The suit charged that H.B. 155 is unconstitutionally vague and violates the First Amendment to the U.S. Constitution by having a severe chilling effect on confidential, life-saving discussions about the dangers of firearms in the home. The suit sought a permanent injunction to block implementation of the law.

The lawsuit cited the extreme risk posed by firearms and the duty of health care providers to counsel patients about risks to their health and well-being. One-third of U.S. homes with children younger than 18 have a firearm. Children aged 5 to 14 years in the United States are 11 times more likely to be killed accidentally with a gun than similarly aged children in other developed countries. Because of these well-documented risks, pediatricians advise parents to keep guns away from children, secured with gun locks, and stored separately from ammunition. On September 14, 2011, U.S. District Judge Marcia G. Cooke of the U.S. District Court for the Southern District of Florida granted a preliminary injunction against enforcement of H.B. 155, holding that plaintiffs would likely prevail in their facial challenge on grounds that the law was an unconstitutional content-based restriction on speech that specifically targeted firearms issues. Rejecting the State of Florida’s argument, Judge Cooke held that the law “does not implicate rights that the Second Amendment protects.”

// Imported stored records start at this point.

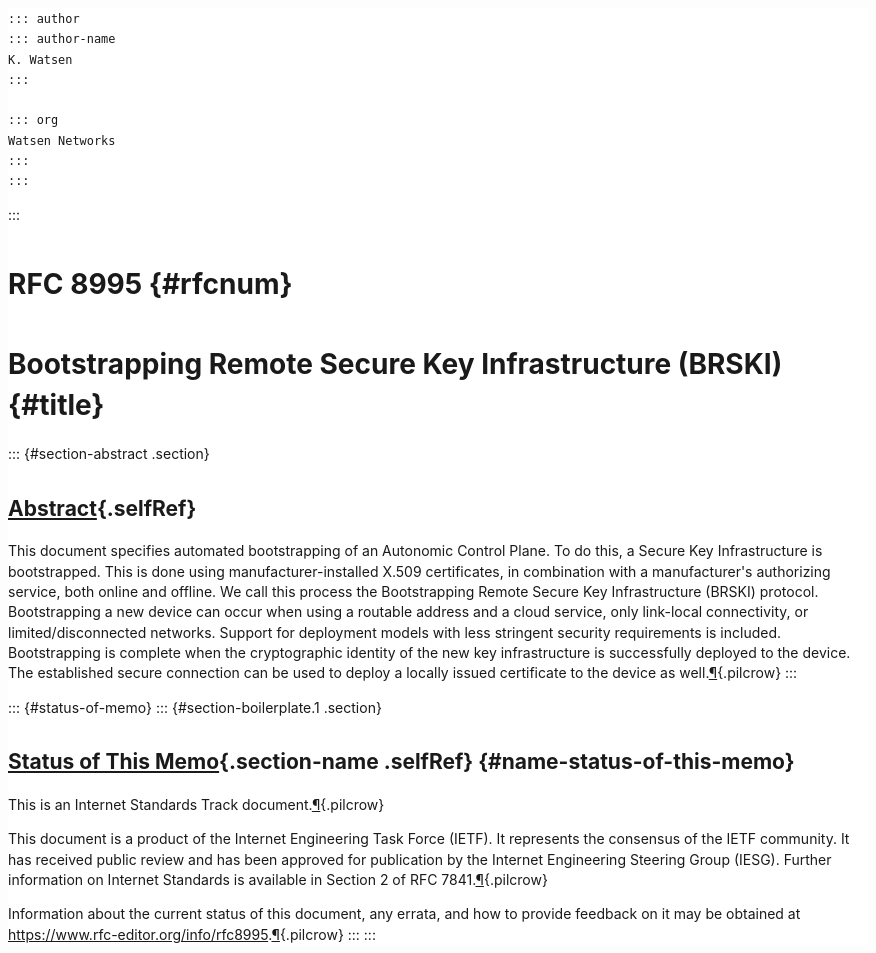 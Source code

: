     ::: author
    ::: author-name
    K. Watsen
    :::

    ::: org
    Watsen Networks
    :::
    :::
:::

# RFC 8995 {#rfcnum}

# Bootstrapping Remote Secure Key Infrastructure (BRSKI) {#title}

::: {#section-abstract .section}
## [Abstract](#abstract){.selfRef}

This document specifies automated bootstrapping of an Autonomic Control
Plane. To do this, a Secure Key Infrastructure is bootstrapped. This is
done using manufacturer-installed X.509 certificates, in combination
with a manufacturer\'s authorizing service, both online and offline. We
call this process the Bootstrapping Remote Secure Key Infrastructure
(BRSKI) protocol. Bootstrapping a new device can occur when using a
routable address and a cloud service, only link-local connectivity, or
limited/disconnected networks. Support for deployment models with less
stringent security requirements is included. Bootstrapping is complete
when the cryptographic identity of the new key infrastructure is
successfully deployed to the device. The established secure connection
can be used to deploy a locally issued certificate to the device as
well.[¶](#section-abstract-1){.pilcrow}
:::

::: {#status-of-memo}
::: {#section-boilerplate.1 .section}
## [Status of This Memo](#name-status-of-this-memo){.section-name .selfRef} {#name-status-of-this-memo}

This is an Internet Standards Track
document.[¶](#section-boilerplate.1-1){.pilcrow}

This document is a product of the Internet Engineering Task Force
(IETF). It represents the consensus of the IETF community. It has
received public review and has been approved for publication by the
Internet Engineering Steering Group (IESG). Further information on
Internet Standards is available in Section 2 of RFC
7841.[¶](#section-boilerplate.1-2){.pilcrow}

Information about the current status of this document, any errata, and
how to provide feedback on it may be obtained at
<https://www.rfc-editor.org/info/rfc8995>.[¶](#section-boilerplate.1-3){.pilcrow}
:::
:::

Judge Cooke also stated that “the law curtails practitioners’ ability to inquire about whether patients own firearms and burdens their ability to deliver a firearm safety message to patients under certain circumstances. The…Act thus implicates practitioners’ First Amendment rights of free speech. The Act also implicates patients’ freedom to receive information about firearm safety, which the First Amendment protects.”
The Brady Center to Prevent Gun Violence represents plaintiffs as well as the law firms of Ropes and Gray, Astigarraga Davis Mullins & Grossman, and Weisberg and Kainen.

IV. First Amendment Implications Regarding Physician Gag Rules
Health care practitioners have rights under the First Amendment of the U.S. Constitution to engage in open and free exchanges of information and advice with their patients, including about ways to reduce the risks posed by firearms. Gag rules seek to chill this speech and punish health care practitioners for asking questions of, and providing information to, their patients about firearm safety. The First Amendment does not permit such content-based intrusions on speech. Gag rules also deprive patients of their First Amendment right to receive potentially life-saving information regarding safety measures they can take to protect themselves and their families from injury or death.

The practice of medicine requires a free and open exchange of questions, answers, and information between patients and their health care practitioners. For that reason, both state and federal law protect the confidentiality of such conversations. Practitioners must engage in highly personal exchanges with their patients about private, confidential topics, so patients understand the risks to themselves, their families, and their children arising from decisions they make and conduct they engage in. Gag rules directly interfere with, and intrude upon, health care practitioners’ ability to engage fully in these consultations by severely restricting inquiries about a significant and preventable risk to patients.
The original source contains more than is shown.